*** Opening Input ***

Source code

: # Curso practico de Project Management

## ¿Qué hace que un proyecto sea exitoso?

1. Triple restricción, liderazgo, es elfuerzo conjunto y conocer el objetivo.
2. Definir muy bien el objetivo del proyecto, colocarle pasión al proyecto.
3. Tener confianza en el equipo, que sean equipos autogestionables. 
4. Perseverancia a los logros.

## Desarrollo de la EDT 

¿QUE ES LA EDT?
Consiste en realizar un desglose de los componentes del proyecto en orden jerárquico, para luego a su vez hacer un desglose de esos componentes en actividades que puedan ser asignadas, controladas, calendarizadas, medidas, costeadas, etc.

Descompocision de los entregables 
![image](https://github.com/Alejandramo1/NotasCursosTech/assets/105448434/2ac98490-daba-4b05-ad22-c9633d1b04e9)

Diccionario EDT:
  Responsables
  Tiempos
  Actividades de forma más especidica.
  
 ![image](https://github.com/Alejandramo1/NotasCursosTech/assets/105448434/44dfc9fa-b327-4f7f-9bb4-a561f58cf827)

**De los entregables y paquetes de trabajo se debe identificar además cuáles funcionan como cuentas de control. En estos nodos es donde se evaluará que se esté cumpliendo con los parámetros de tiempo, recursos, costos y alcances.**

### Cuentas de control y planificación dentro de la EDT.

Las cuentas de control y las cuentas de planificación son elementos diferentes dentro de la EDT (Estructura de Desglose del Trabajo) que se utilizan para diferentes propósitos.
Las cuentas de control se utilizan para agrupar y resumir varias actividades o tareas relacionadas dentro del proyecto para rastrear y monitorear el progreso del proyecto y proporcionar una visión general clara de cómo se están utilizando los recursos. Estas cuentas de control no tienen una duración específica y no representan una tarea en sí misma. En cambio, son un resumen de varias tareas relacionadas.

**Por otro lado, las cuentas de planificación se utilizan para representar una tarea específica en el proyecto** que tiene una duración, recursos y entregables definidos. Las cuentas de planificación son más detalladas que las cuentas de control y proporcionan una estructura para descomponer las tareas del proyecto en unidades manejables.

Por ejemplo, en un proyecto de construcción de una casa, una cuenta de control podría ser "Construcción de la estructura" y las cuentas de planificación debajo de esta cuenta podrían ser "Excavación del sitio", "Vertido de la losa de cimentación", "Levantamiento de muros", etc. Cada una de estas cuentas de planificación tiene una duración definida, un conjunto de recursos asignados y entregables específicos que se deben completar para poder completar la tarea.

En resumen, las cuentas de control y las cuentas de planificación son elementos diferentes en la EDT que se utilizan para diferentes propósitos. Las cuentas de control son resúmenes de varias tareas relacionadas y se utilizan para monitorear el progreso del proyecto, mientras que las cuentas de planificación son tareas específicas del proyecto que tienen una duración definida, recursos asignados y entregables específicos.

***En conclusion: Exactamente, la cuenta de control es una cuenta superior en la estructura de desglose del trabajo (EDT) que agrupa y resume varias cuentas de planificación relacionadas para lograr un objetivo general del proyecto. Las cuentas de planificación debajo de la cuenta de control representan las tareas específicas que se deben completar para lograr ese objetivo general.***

*** Closing Input ***

» **Task details**
Write out the records exactly, starting at the first line and stopping after the line that contains "en unidades manejables.".

» **Written reply**
Source code

: # Curso practico de Project Management

## ¿Qué hace que un proyecto sea exitoso?

1. Triple restricción, liderazgo, es elfuerzo conjunto y conocer el objetivo.
2. Definir muy bien el objetivo del proyecto, colocarle pasión al proyecto.
3. Tener confianza en el equipo, que sean equipos autogestionables. 
4. Perseverancia a los logros.

## Desarrollo de la EDT 

¿QUE ES LA EDT?
Consiste en realizar un desglose de los componentes del proyecto en orden jerárquico, para luego a su vez hacer un desglose de esos componentes en actividades que puedan ser asignadas, controladas, calendarizadas, medidas, costeadas, etc.

Descompocision de los entregables 
![image](https://github.com/Alejandramo1/NotasCursosTech/assets/105448434/2ac98490-daba-4b05-ad22-c9633d1b04e9)

Diccionario EDT:
  Responsables
  Tiempos
  Actividades de forma más especidica.
  
 ![image](https://github.com/Alejandramo1/NotasCursosTech/assets/105448434/44dfc9fa-b327-4f7f-9bb4-a561f58cf827)

**De los entregables y paquetes de trabajo se debe identificar además cuáles funcionan como cuentas de control. En estos nodos es donde se evaluará que se esté cumpliendo con los parámetros de tiempo, recursos, costos y alcances.**

### Cuentas de control y planificación dentro de la EDT.

Las cuentas de control y las cuentas de planificación son elementos diferentes dentro de la EDT (Estructura de Desglose del Trabajo) que se utilizan para diferentes propósitos.
Las cuentas de control se utilizan para agrupar y resumir varias actividades o tareas relacionadas dentro del proyecto para rastrear y monitorear el progreso del proyecto y proporcionar una visión general clara de cómo se están utilizando los recursos. Estas cuentas de control no tienen una duración específica y no representan una tarea en sí misma. En cambio, son un resumen de varias tareas relacionadas.

**Por otro lado, las cuentas de planificación se utilizan para representar una tarea específica en el proyecto** que tiene una duración, recursos y entregables definidos. Las cuentas de planificación son más detalladas que las cuentas de control y proporcionan una estructura para descomponer las tareas del proyecto en unidades manejables.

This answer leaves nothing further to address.